Location
- Country: Colombia – Brazil

Physical characteristics
- Mouth: Apaporis River
- • coordinates: 1°04′08″S 69°25′59″W﻿ / ﻿1.0689°S 69.4331°W
- Length: 160 km (99 mi)

Basin features
- Progression: Apaporis River → Japurá River or Caquetá River → Amazon River

= Taraíra River =

The Taraira River (Traíra) is a river forms part of the boundary of Colombia and Brazil. It is part of the Amazon River basin.

==Course==
The Taraira River or Traíra River is a tributary of the Apaporis River, the Apaporis is a tributary of the Japurá River or Caquetá River in South America. (The Japurá is a tributary of the Amazon River). The entirety of the Taraira River forms part of the international boundary that separates Amazonas state in Brazil from Vaupés Department in Colombia. It flows Taraira River into the Apaporis River on the border (Brazil - Colombia)), where it discharges its waters, near (about 40 km following the course of the Apaporis) to Vila Bittencourt, a Brazilian settlement.

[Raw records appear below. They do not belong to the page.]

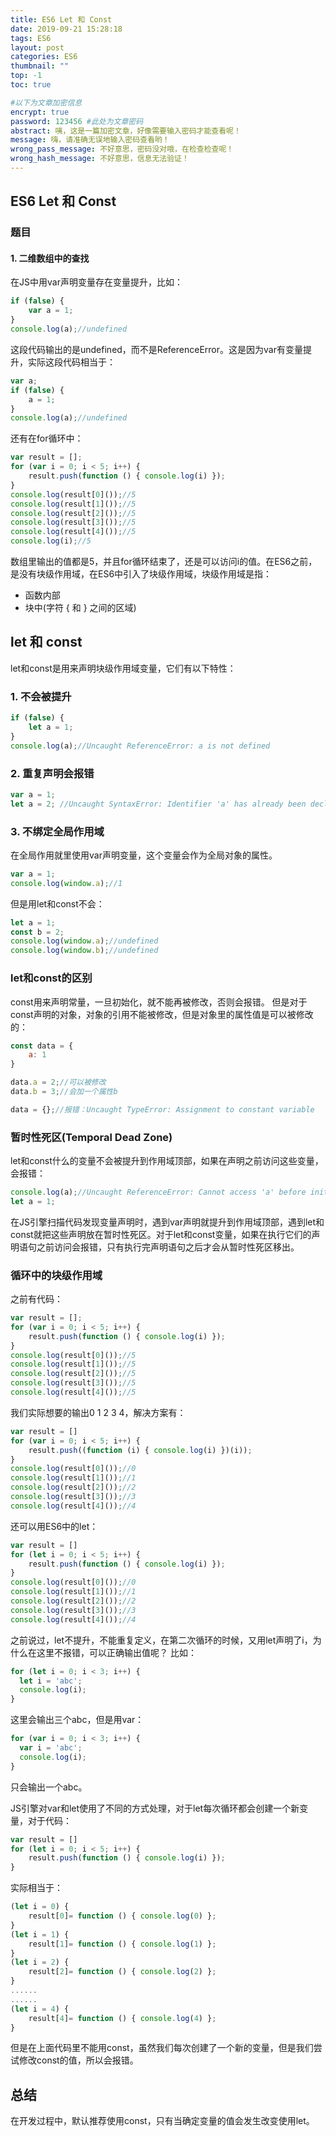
 ```yaml
---
title: ES6 Let 和 Const
date: 2019-09-21 15:28:18
tags: ES6
layout: post
categories: ES6
thumbnail: ""
top: -1
toc: true

#以下为文章加密信息
encrypt: true
password: 123456 #此处为文章密码
abstract: 咦，这是一篇加密文章，好像需要输入密码才能查看呢！
message: 嗨，请准确无误地输入密码查看哟！
wrong_pass_message: 不好意思，密码没对哦，在检查检查呢！
wrong_hash_message: 不好意思，信息无法验证！
---
```


## ES6 Let 和 Const

### 题目

#### 1. 二维数组中的查找

在JS中用var声明变量存在变量提升，比如：

```js
if (false) {
    var a = 1;
}
console.log(a);//undefined
```

这段代码输出的是undefined，而不是ReferenceError。这是因为var有变量提升，实际这段代码相当于：

```js
var a;
if (false) {
    a = 1;
}
console.log(a);//undefined
```

还有在for循环中：

```js
var result = [];
for (var i = 0; i < 5; i++) {
    result.push(function () { console.log(i) });
}
console.log(result[0]());//5
console.log(result[1]());//5
console.log(result[2]());//5
console.log(result[3]());//5
console.log(result[4]());//5
console.log(i);//5
```

数组里输出的值都是5，并且for循环结束了，还是可以访问i的值。在ES6之前，是没有块级作用域，在ES6中引入了块级作用域，块级作用域是指：

- 函数内部
- 块中(字符 { 和 } 之间的区域)

## let 和 const

let和const是用来声明块级作用域变量，它们有以下特性：

### 1. 不会被提升

```js
if (false) {
    let a = 1;
}
console.log(a);//Uncaught ReferenceError: a is not defined
```

### 2. 重复声明会报错

```js
var a = 1;
let a = 2; //Uncaught SyntaxError: Identifier 'a' has already been declared
```

### 3. 不绑定全局作用域

在全局作用就里使用var声明变量，这个变量会作为全局对象的属性。

```js
var a = 1;
console.log(window.a);//1
```

但是用let和const不会：

```js
let a = 1;
const b = 2;
console.log(window.a);//undefined
console.log(window.b);//undefined
```

### let和const的区别

const用来声明常量，一旦初始化，就不能再被修改，否则会报错。
但是对于const声明的对象，对象的引用不能被修改，但是对象里的属性值是可以被修改的：

```js
const data = {
    a: 1
}

data.a = 2;//可以被修改
data.b = 3;//会加一个属性b

data = {};//报错：Uncaught TypeError: Assignment to constant variable
```

### 暂时性死区(Temporal Dead Zone)

let和const什么的变量不会被提升到作用域顶部，如果在声明之前访问这些变量，会报错：

```js
console.log(a);//Uncaught ReferenceError: Cannot access 'a' before initialization
let a = 1;
```

在JS引擎扫描代码发现变量声明时，遇到var声明就提升到作用域顶部，遇到let和const就把这些声明放在暂时性死区。对于let和const变量，如果在执行它们的声明语句之前访问会报错，只有执行完声明语句之后才会从暂时性死区移出。

### 循环中的块级作用域

之前有代码：

```js
var result = [];
for (var i = 0; i < 5; i++) {
    result.push(function () { console.log(i) });
}
console.log(result[0]());//5
console.log(result[1]());//5
console.log(result[2]());//5
console.log(result[3]());//5
console.log(result[4]());//5
```

我们实际想要的输出0 1 2 3 4，解决方案有：

```js
var result = []
for (var i = 0; i < 5; i++) {
    result.push((function (i) { console.log(i) })(i));
}
console.log(result[0]());//0
console.log(result[1]());//1
console.log(result[2]());//2
console.log(result[3]());//3
console.log(result[4]());//4
```

还可以用ES6中的let：

```js
var result = []
for (let i = 0; i < 5; i++) {
    result.push(function () { console.log(i) });
}
console.log(result[0]());//0
console.log(result[1]());//1
console.log(result[2]());//2
console.log(result[3]());//3
console.log(result[4]());//4
```

之前说过，let不提升，不能重复定义，在第二次循环的时候，又用let声明了i，为什么在这里不报错，可以正确输出值呢？
比如：

```js
for (let i = 0; i < 3; i++) {
  let i = 'abc';
  console.log(i);
}
```

这里会输出三个abc，但是用var：

```js
for (var i = 0; i < 3; i++) {
  var i = 'abc';
  console.log(i);
}
```

只会输出一个abc。

JS引擎对var和let使用了不同的方式处理，对于let每次循环都会创建一个新变量，对于代码：

```js
var result = []
for (let i = 0; i < 5; i++) {
    result.push(function () { console.log(i) });
}
```

实际相当于：

```js
(let i = 0) {
    result[0]= function () { console.log(0) };
}
(let i = 1) {
    result[1]= function () { console.log(1) };
}
(let i = 2) {
    result[2]= function () { console.log(2) };
}
......
......
(let i = 4) {
    result[4]= function () { console.log(4) };
}
```

但是在上面代码里不能用const，虽然我们每次创建了一个新的变量，但是我们尝试修改const的值，所以会报错。

## 总结

在开发过程中，默认推荐使用const，只有当确定变量的值会发生改变使用let。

There, in front of that Brazilian settlement Vila Bittencourt, the Apaporis River discharges its waters into the Japurá River or Caquetá River.

==West bank of the river==
On the west bank of the Taraira or Traíra river is located the municipality Taraira (Vaupés), which contains in its area the Taraira Airport and the Taraira Lagoon.

===Taraira Lagoon===
The Taraira lagoon is a body of water in Colombia located at the southeast end of the department of Vaupés, which is located in limits with Brazil. It is located in the area of the municipality Taraira (Vaupés), near the rivers Apaporis and Taraira, and the lagoon covers 10 km2. Taraira Lagoon, also known as Lake Caparú or Mosiro Itájura, is an old meander of the Apaporis River.

==East bank of the river==
To the east of the river is located an area corresponding to the Brazilian municipality of Japurá.